**WHAT THIS TASK INVOLVES**
Return, word for word, only the lines of the data below that lie between the line with "jako jeho vlastnosti" and the line with "ten, kam importuju", those two lines included.

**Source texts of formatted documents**
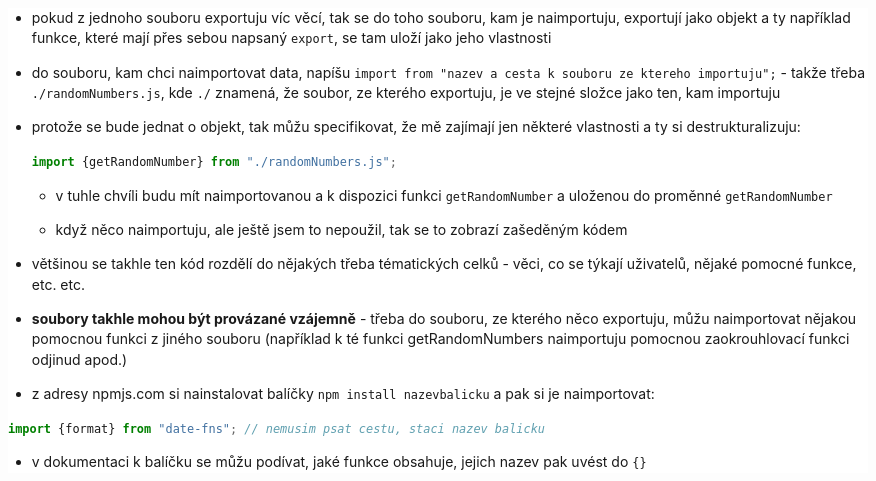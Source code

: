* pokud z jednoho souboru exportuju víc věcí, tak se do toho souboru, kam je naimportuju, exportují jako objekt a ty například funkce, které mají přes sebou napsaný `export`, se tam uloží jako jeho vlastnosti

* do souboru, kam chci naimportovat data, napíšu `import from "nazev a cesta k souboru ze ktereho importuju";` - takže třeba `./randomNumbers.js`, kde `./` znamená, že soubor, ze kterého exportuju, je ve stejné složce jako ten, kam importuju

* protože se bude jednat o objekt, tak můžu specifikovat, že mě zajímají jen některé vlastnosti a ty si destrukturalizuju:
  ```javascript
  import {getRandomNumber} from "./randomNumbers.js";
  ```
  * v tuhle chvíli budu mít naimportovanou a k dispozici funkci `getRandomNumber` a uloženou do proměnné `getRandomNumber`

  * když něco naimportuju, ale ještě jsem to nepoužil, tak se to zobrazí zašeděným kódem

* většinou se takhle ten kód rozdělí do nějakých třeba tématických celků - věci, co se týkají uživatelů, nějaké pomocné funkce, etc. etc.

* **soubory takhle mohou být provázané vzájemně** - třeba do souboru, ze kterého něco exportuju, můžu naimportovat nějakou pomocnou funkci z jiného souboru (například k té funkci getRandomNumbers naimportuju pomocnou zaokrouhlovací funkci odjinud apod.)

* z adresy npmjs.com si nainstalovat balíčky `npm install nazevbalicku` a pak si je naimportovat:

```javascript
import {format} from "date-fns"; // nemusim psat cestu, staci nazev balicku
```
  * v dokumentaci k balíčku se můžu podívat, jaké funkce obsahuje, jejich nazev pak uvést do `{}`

**PROBLEM SOLUTION**
:* pokud z jednoho souboru exportuju víc věcí, tak se do toho souboru, kam je naimportuju, exportují jako objekt a ty například funkce, které mají přes sebou napsaný `export`, se tam uloží jako jeho vlastnosti

* do souboru, kam chci naimportovat data, napíšu `import from "nazev a cesta k souboru ze ktereho importuju";` - takže třeba `./randomNumbers.js`, kde `./` znamená, že soubor, ze kterého exportuju, je ve stejné složce jako ten, kam importuju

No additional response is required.